> [TO DO] If a line in the entries includes "program", show that line.

[Records from a data collection]
>>

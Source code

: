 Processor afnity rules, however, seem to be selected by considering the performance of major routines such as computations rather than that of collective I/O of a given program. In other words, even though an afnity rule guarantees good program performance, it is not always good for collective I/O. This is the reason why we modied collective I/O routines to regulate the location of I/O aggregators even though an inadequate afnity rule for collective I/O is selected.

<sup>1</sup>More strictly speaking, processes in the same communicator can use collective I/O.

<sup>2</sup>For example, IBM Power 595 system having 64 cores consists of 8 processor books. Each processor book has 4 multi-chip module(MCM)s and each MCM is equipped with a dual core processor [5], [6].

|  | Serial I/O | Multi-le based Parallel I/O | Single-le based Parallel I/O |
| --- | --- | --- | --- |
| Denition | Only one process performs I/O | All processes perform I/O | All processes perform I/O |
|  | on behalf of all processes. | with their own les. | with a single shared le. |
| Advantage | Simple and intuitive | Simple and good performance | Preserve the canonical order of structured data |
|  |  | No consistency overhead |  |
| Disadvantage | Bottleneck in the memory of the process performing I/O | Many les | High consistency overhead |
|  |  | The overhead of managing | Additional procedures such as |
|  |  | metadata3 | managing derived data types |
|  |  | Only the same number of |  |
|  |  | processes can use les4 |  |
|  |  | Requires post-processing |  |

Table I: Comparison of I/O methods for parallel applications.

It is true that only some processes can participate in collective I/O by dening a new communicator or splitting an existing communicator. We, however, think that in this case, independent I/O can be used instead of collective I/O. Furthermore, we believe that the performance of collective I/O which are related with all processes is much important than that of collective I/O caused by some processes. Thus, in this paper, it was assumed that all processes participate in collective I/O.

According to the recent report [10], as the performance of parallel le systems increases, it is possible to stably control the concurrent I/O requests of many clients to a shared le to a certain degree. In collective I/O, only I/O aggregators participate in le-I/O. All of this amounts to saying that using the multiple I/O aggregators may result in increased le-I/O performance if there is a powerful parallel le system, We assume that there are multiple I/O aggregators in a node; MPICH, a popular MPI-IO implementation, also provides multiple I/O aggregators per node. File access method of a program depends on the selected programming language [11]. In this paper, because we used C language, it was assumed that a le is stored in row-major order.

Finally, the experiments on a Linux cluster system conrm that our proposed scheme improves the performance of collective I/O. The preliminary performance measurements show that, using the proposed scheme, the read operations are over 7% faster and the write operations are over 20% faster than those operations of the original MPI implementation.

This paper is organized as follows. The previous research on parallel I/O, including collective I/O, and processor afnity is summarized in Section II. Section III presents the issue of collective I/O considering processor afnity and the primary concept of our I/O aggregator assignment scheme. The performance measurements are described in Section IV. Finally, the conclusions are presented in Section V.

<<

> [RESPONSE TO THE TASK]
: Processor afnity rules, however, seem to be selected by considering the performance of major routines such as computations rather than that of collective I/O of a given program. In other words, even though an afnity rule guarantees good program performance, it is not always good for collective I/O. This is the reason why we modied collective I/O routines to regulate the location of I/O aggregators even though an inadequate afnity rule for collective I/O is selected.
According to the recent report [10], as the performance of parallel le systems increases, it is possible to stably control the concurrent I/O requests of many clients to a shared le to a certain degree. In collective I/O, only I/O aggregators participate in le-I/O. All of this amounts to saying that using the multiple I/O aggregators may result in increased le-I/O performance if there is a powerful parallel le system, We assume that there are multiple I/O aggregators in a node; MPICH, a popular MPI-IO implementation, also provides multiple I/O aggregators per node. File access method of a program depends on the selected programming language [11]. In this paper, because we used C language, it was assumed that a le is stored in row-major order.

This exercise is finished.